* Listed records *

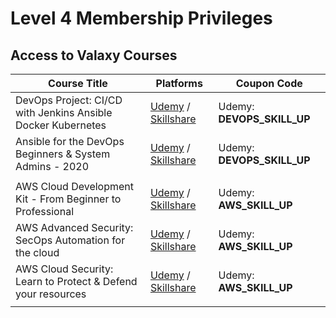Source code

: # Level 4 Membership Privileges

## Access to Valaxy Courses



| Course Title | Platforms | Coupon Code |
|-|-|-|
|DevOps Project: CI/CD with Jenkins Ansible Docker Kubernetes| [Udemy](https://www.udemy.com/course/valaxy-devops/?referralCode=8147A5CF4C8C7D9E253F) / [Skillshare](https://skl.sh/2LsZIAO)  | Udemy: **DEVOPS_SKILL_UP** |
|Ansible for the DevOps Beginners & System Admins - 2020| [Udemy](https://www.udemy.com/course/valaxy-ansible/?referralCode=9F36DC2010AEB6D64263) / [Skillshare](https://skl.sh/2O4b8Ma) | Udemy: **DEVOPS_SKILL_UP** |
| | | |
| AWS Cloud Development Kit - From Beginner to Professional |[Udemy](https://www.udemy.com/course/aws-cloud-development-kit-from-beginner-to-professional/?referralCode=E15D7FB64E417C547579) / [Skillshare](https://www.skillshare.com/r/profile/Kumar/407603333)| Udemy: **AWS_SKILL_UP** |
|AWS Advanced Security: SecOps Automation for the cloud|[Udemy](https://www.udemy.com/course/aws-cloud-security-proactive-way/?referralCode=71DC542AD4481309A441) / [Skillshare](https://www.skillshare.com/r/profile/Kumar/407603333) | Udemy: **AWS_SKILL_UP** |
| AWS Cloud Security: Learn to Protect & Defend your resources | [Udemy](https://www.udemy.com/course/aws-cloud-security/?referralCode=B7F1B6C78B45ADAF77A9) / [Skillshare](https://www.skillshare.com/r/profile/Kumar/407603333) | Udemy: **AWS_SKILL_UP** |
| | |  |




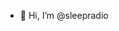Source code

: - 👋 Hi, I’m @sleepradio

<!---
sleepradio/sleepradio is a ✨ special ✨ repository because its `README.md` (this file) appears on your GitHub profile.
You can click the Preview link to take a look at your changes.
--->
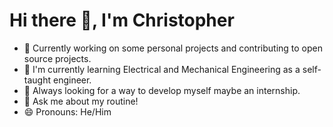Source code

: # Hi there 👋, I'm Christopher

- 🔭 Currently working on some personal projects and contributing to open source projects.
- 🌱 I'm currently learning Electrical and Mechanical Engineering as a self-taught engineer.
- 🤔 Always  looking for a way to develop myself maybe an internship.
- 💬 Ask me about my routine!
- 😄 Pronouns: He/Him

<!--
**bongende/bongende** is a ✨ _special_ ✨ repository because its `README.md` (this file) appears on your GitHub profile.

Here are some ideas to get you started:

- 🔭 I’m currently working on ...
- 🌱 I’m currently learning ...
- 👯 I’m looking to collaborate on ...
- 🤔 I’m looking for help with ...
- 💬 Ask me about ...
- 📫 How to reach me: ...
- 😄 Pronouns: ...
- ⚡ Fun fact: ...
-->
...
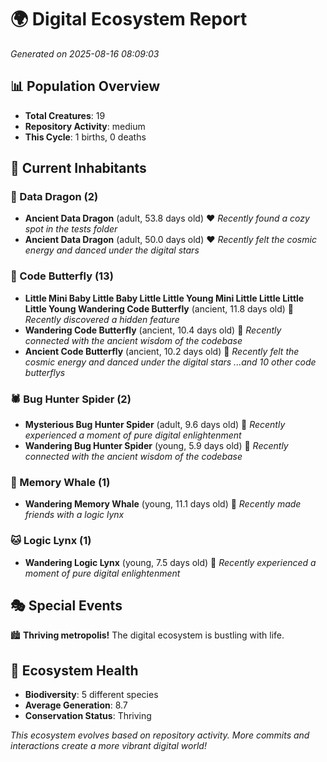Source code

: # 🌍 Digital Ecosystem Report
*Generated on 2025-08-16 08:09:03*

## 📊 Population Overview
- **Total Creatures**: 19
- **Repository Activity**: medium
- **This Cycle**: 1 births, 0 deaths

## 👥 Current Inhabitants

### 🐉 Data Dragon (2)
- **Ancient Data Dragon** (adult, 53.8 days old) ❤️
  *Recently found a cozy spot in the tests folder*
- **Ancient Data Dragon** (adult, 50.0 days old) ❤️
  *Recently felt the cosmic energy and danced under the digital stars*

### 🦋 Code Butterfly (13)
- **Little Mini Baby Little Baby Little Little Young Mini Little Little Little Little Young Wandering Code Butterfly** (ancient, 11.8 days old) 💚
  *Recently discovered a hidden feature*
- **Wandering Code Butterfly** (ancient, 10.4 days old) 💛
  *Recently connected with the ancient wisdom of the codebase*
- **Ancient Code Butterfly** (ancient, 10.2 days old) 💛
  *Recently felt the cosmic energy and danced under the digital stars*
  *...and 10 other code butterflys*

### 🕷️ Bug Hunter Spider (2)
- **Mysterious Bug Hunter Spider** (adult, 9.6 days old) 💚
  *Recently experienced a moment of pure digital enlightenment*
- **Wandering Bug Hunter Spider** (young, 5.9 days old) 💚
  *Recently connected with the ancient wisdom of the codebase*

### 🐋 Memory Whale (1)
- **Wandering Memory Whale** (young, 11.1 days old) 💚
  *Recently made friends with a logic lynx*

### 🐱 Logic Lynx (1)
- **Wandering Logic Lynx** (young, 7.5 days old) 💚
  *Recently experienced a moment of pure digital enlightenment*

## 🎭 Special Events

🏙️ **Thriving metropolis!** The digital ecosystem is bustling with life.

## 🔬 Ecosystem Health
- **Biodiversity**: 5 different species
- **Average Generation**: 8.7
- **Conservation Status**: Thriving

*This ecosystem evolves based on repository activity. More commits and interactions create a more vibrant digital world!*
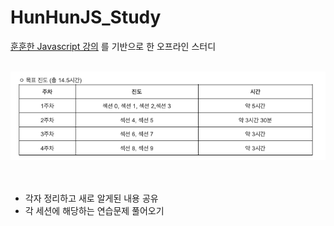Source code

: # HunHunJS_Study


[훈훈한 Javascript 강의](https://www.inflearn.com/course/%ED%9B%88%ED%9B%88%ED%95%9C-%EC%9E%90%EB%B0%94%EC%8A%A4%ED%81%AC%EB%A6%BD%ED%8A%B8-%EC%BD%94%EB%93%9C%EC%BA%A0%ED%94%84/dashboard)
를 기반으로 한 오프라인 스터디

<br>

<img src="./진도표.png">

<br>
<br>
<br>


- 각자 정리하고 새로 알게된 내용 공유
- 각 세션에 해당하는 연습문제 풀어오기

* What you are asked to do *
What lines in the listing include the string "Thriving"? Copy them out.

* Written answer *
🏙️ **Thriving metropolis!** The digital ecosystem is bustling with life.
- **Conservation Status**: Thriving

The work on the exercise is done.